◆ Problem statement
The word "newsapi": in how many lines of the records does it appear? Reply with the number alone.

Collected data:
★ ★ ★ ★ ★

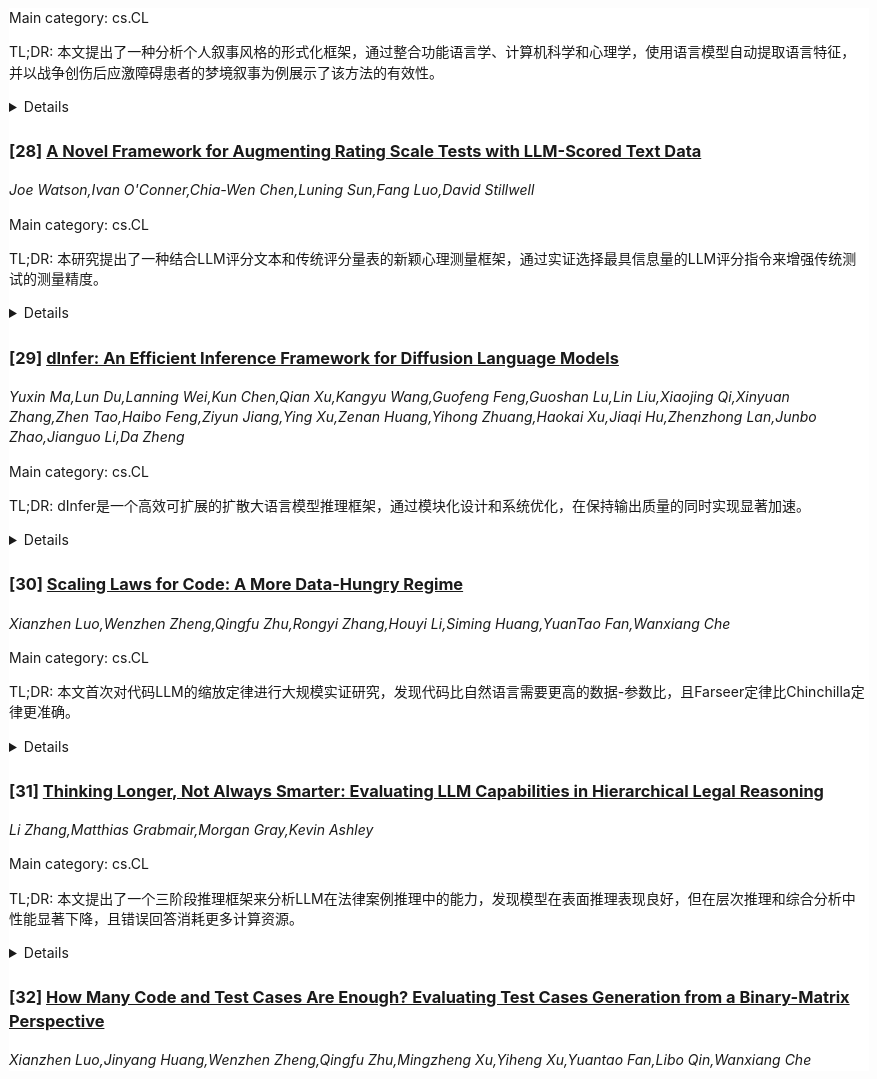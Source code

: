Main category: cs.CL

TL;DR: 本文提出了一种分析个人叙事风格的形式化框架，通过整合功能语言学、计算机科学和心理学，使用语言模型自动提取语言特征，并以战争创伤后应激障碍患者的梦境叙事为例展示了该方法的有效性。


<details><summary>Details</summary></details>


### [28] [A Novel Framework for Augmenting Rating Scale Tests with LLM-Scored Text Data](https://arxiv.org/abs/2510.08663)
*Joe Watson,Ivan O'Conner,Chia-Wen Chen,Luning Sun,Fang Luo,David Stillwell*

Main category: cs.CL

TL;DR: 本研究提出了一种结合LLM评分文本和传统评分量表的新颖心理测量框架，通过实证选择最具信息量的LLM评分指令来增强传统测试的测量精度。


<details><summary>Details</summary></details>


### [29] [dInfer: An Efficient Inference Framework for Diffusion Language Models](https://arxiv.org/abs/2510.08666)
*Yuxin Ma,Lun Du,Lanning Wei,Kun Chen,Qian Xu,Kangyu Wang,Guofeng Feng,Guoshan Lu,Lin Liu,Xiaojing Qi,Xinyuan Zhang,Zhen Tao,Haibo Feng,Ziyun Jiang,Ying Xu,Zenan Huang,Yihong Zhuang,Haokai Xu,Jiaqi Hu,Zhenzhong Lan,Junbo Zhao,Jianguo Li,Da Zheng*

Main category: cs.CL

TL;DR: dInfer是一个高效可扩展的扩散大语言模型推理框架，通过模块化设计和系统优化，在保持输出质量的同时实现显著加速。


<details><summary>Details</summary></details>


### [30] [Scaling Laws for Code: A More Data-Hungry Regime](https://arxiv.org/abs/2510.08702)
*Xianzhen Luo,Wenzhen Zheng,Qingfu Zhu,Rongyi Zhang,Houyi Li,Siming Huang,YuanTao Fan,Wanxiang Che*

Main category: cs.CL

TL;DR: 本文首次对代码LLM的缩放定律进行大规模实证研究，发现代码比自然语言需要更高的数据-参数比，且Farseer定律比Chinchilla定律更准确。


<details><summary>Details</summary></details>


### [31] [Thinking Longer, Not Always Smarter: Evaluating LLM Capabilities in Hierarchical Legal Reasoning](https://arxiv.org/abs/2510.08710)
*Li Zhang,Matthias Grabmair,Morgan Gray,Kevin Ashley*

Main category: cs.CL

TL;DR: 本文提出了一个三阶段推理框架来分析LLM在法律案例推理中的能力，发现模型在表面推理表现良好，但在层次推理和综合分析中性能显著下降，且错误回答消耗更多计算资源。


<details><summary>Details</summary></details>


### [32] [How Many Code and Test Cases Are Enough? Evaluating Test Cases Generation from a Binary-Matrix Perspective](https://arxiv.org/abs/2510.08720)
*Xianzhen Luo,Jinyang Huang,Wenzhen Zheng,Qingfu Zhu,Mingzheng Xu,Yiheng Xu,Yuantao Fan,Libo Qin,Wanxiang Che*

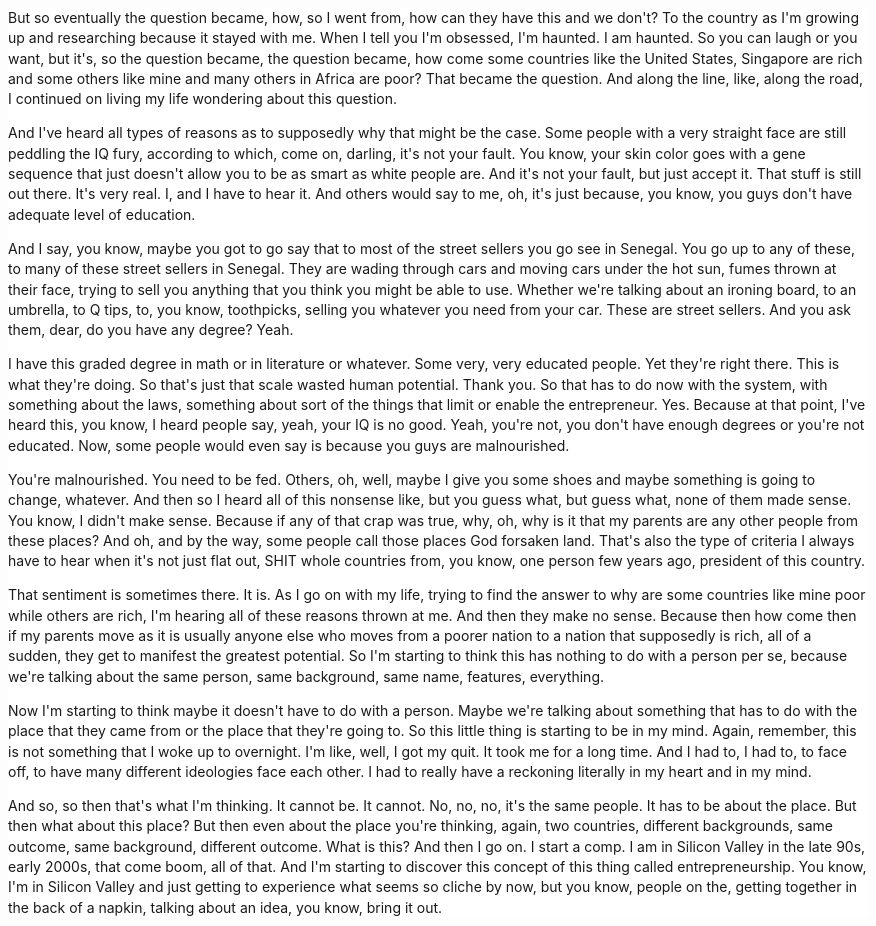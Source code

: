 But so eventually the question became, how, so I went from, how can they have this and we don't? To the country as I'm growing up and researching because it stayed with me. When I tell you I'm obsessed, I'm haunted. I am haunted. So you can laugh or you want, but it's, so the question became, the question became, how come some countries like the United States, Singapore are rich and some others like mine and many others in Africa are poor? That became the question. And along the line, like, along the road, I continued on living my life wondering about this question.

And I've heard all types of reasons as to supposedly why that might be the case. Some people with a very straight face are still peddling the IQ fury, according to which, come on, darling, it's not your fault. You know, your skin color goes with a gene sequence that just doesn't allow you to be as smart as white people are. And it's not your fault, but just accept it. That stuff is still out there. It's very real. I, and I have to hear it. And others would say to me, oh, it's just because, you know, you guys don't have adequate level of education.

And I say, you know, maybe you got to go say that to most of the street sellers you go see in Senegal. You go up to any of these, to many of these street sellers in Senegal. They are wading through cars and moving cars under the hot sun, fumes thrown at their face, trying to sell you anything that you think you might be able to use. Whether we're talking about an ironing board, to an umbrella, to Q tips, to, you know, toothpicks, selling you whatever you need from your car. These are street sellers. And you ask them, dear, do you have any degree? Yeah.

I have this graded degree in math or in literature or whatever. Some very, very educated people. Yet they're right there. This is what they're doing. So that's just that scale wasted human potential. Thank you. So that has to do now with the system, with something about the laws, something about sort of the things that limit or enable the entrepreneur. Yes. Because at that point, I've heard this, you know, I heard people say, yeah, your IQ is no good. Yeah, you're not, you don't have enough degrees or you're not educated. Now, some people would even say is because you guys are malnourished.

You're malnourished. You need to be fed. Others, oh, well, maybe I give you some shoes and maybe something is going to change, whatever. And then so I heard all of this nonsense like, but you guess what, but guess what, none of them made sense. You know, I didn't make sense. Because if any of that crap was true, why, oh, why is it that my parents are any other people from these places? And oh, and by the way, some people call those places God forsaken land. That's also the type of criteria I always have to hear when it's not just flat out, SHIT whole countries from, you know, one person few years ago, president of this country.

That sentiment is sometimes there. It is. As I go on with my life, trying to find the answer to why are some countries like mine poor while others are rich, I'm hearing all of these reasons thrown at me. And then they make no sense. Because then how come then if my parents move as it is usually anyone else who moves from a poorer nation to a nation that supposedly is rich, all of a sudden, they get to manifest the greatest potential. So I'm starting to think this has nothing to do with a person per se, because we're talking about the same person, same background, same name, features, everything.

Now I'm starting to think maybe it doesn't have to do with a person. Maybe we're talking about something that has to do with the place that they came from or the place that they're going to. So this little thing is starting to be in my mind. Again, remember, this is not something that I woke up to overnight. I'm like, well, I got my quit. It took me for a long time. And I had to, I had to, to face off, to have many different ideologies face each other. I had to really have a reckoning literally in my heart and in my mind.

And so, so then that's what I'm thinking. It cannot be. It cannot. No, no, no, it's the same people. It has to be about the place. But then what about this place? But then even about the place you're thinking, again, two countries, different backgrounds, same outcome, same background, different outcome. What is this? And then I go on. I start a comp. I am in Silicon Valley in the late 90s, early 2000s, that come boom, all of that. And I'm starting to discover this concept of this thing called entrepreneurship. You know, I'm in Silicon Valley and just getting to experience what seems so cliche by now, but you know, people on the, getting together in the back of a napkin, talking about an idea, you know, bring it out.
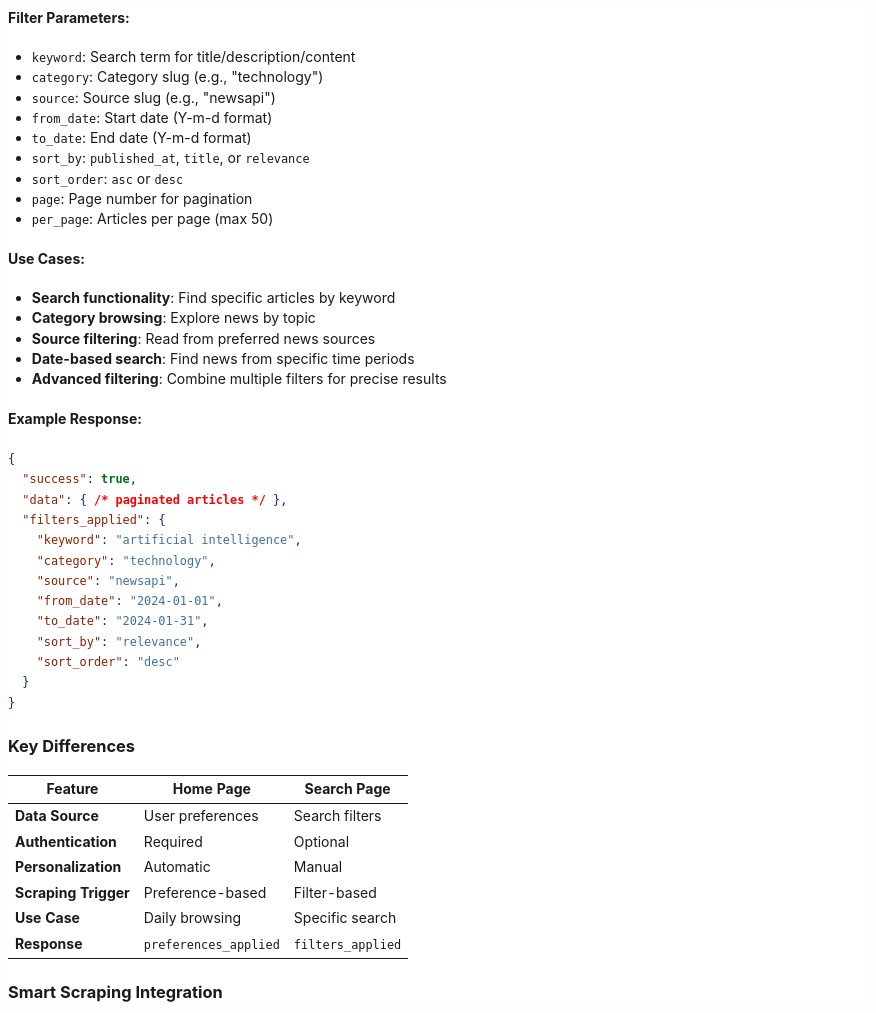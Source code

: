 #### **Filter Parameters**:
- `keyword`: Search term for title/description/content
- `category`: Category slug (e.g., "technology")
- `source`: Source slug (e.g., "newsapi")
- `from_date`: Start date (Y-m-d format)
- `to_date`: End date (Y-m-d format)
- `sort_by`: `published_at`, `title`, or `relevance`
- `sort_order`: `asc` or `desc`
- `page`: Page number for pagination
- `per_page`: Articles per page (max 50)

#### **Use Cases**:
- **Search functionality**: Find specific articles by keyword
- **Category browsing**: Explore news by topic
- **Source filtering**: Read from preferred news sources
- **Date-based search**: Find news from specific time periods
- **Advanced filtering**: Combine multiple filters for precise results

#### **Example Response**:
```json
{
  "success": true,
  "data": { /* paginated articles */ },
  "filters_applied": {
    "keyword": "artificial intelligence",
    "category": "technology",
    "source": "newsapi",
    "from_date": "2024-01-01",
    "to_date": "2024-01-31",
    "sort_by": "relevance",
    "sort_order": "desc"
  }
}
```

### **Key Differences**

| Feature | Home Page | Search Page |
|---------|-----------|-------------|
| **Data Source** | User preferences | Search filters |
| **Authentication** | Required | Optional |
| **Personalization** | Automatic | Manual |
| **Scraping Trigger** | Preference-based | Filter-based |
| **Use Case** | Daily browsing | Specific search |
| **Response** | `preferences_applied` | `filters_applied` |

### **Smart Scraping Integration**
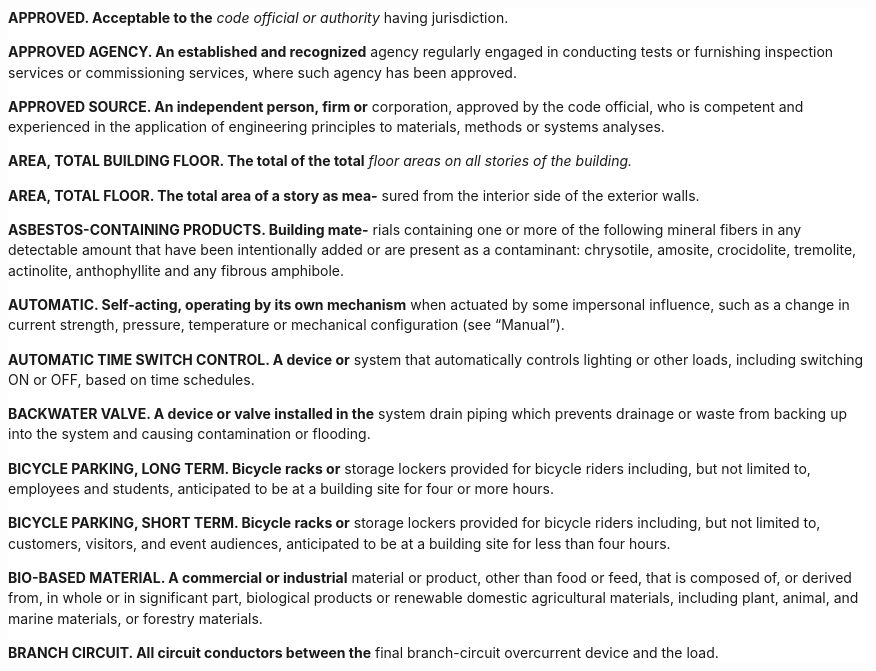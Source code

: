 **APPROVED. Acceptable to the** _code official or authority_
having jurisdiction.

**APPROVED AGENCY. An established and recognized**
agency regularly engaged in conducting tests or furnishing
inspection services or commissioning services, where such
agency has been approved.


**APPROVED SOURCE. An independent person, firm or**
corporation, approved by the code official, who is competent
and experienced in the application of engineering principles
to materials, methods or systems analyses.

**AREA, TOTAL BUILDING FLOOR. The total of the total**
_floor areas on all stories of the building._

**AREA, TOTAL FLOOR. The total area of a story as mea-**
sured from the interior side of the exterior walls.

**ASBESTOS-CONTAINING PRODUCTS. Building mate-**
rials containing one or more of the following mineral fibers in
any detectable amount that have been intentionally added or
are present as a contaminant: chrysotile, amosite, crocidolite,
tremolite, actinolite, anthophyllite and any fibrous amphibole.

**AUTOMATIC. Self-acting, operating by its own mechanism**
when actuated by some impersonal influence, such as a
change in current strength, pressure, temperature or mechanical configuration (see “Manual”).

**AUTOMATIC TIME SWITCH CONTROL. A device or**
system that automatically controls lighting or other loads,
including switching ON or OFF, based on time schedules.

**BACKWATER VALVE. A device or valve installed in the**
system drain piping which prevents drainage or waste from
backing up into the system and causing contamination or
flooding.

**BICYCLE PARKING, LONG TERM. Bicycle racks or**
storage lockers provided for bicycle riders including, but not
limited to, employees and students, anticipated to be at a
building site for four or more hours.

**BICYCLE PARKING, SHORT TERM. Bicycle racks or**
storage lockers provided for bicycle riders including, but not
limited to, customers, visitors, and event audiences, anticipated to be at a building site for less than four hours.

**BIO-BASED MATERIAL. A commercial or industrial**
material or product, other than food or feed, that is composed
of, or derived from, in whole or in significant part, biological
products or renewable domestic agricultural materials,
including plant, animal, and marine materials, or forestry
materials.

**BRANCH CIRCUIT. All circuit conductors between the**
final branch-circuit overcurrent device and the load.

★ ★ ★ ★ ★

◆ Written solution
2